EXERCISE PROMPT: Among the records below, count the lines where "underbrace" occurs, and report that total alone.

TASK MATERIAL:
◆ ◆ ◆ ◆
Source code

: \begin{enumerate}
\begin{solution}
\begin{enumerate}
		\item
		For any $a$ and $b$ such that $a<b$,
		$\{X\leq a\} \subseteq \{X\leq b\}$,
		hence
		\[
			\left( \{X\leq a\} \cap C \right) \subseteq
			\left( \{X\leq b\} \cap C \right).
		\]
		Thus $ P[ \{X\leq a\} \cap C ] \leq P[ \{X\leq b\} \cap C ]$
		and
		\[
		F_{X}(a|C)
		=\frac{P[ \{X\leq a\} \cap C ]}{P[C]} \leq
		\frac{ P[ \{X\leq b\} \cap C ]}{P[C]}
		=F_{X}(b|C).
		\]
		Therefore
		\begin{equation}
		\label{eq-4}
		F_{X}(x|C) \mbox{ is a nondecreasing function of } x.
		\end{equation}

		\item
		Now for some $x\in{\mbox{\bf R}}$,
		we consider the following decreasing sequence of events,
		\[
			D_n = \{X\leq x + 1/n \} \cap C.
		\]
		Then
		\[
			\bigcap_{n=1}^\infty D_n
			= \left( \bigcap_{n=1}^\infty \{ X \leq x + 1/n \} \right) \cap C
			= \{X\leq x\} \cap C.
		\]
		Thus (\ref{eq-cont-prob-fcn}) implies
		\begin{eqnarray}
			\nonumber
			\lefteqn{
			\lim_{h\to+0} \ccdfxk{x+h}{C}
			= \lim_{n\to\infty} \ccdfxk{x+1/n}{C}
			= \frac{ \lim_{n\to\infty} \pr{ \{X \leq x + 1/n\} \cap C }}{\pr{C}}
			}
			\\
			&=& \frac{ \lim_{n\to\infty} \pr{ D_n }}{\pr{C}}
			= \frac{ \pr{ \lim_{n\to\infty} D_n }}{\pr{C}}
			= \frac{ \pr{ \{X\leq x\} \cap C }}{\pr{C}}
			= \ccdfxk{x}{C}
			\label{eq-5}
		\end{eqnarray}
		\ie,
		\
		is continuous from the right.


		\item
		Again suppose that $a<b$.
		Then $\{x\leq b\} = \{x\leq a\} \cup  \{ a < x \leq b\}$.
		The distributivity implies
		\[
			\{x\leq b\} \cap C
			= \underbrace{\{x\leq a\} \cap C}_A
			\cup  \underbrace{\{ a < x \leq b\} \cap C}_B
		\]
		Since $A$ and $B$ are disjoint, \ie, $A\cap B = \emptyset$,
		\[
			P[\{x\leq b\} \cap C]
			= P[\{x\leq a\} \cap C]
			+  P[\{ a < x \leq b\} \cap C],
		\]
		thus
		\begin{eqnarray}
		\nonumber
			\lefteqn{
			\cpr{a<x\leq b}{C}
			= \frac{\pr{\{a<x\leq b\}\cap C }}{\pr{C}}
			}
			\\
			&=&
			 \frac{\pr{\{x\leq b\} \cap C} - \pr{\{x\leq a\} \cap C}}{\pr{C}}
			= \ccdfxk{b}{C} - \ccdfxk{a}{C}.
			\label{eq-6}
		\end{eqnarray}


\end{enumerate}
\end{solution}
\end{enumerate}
◆ ◆ ◆ ◆
WRITTEN RESPONSE: 2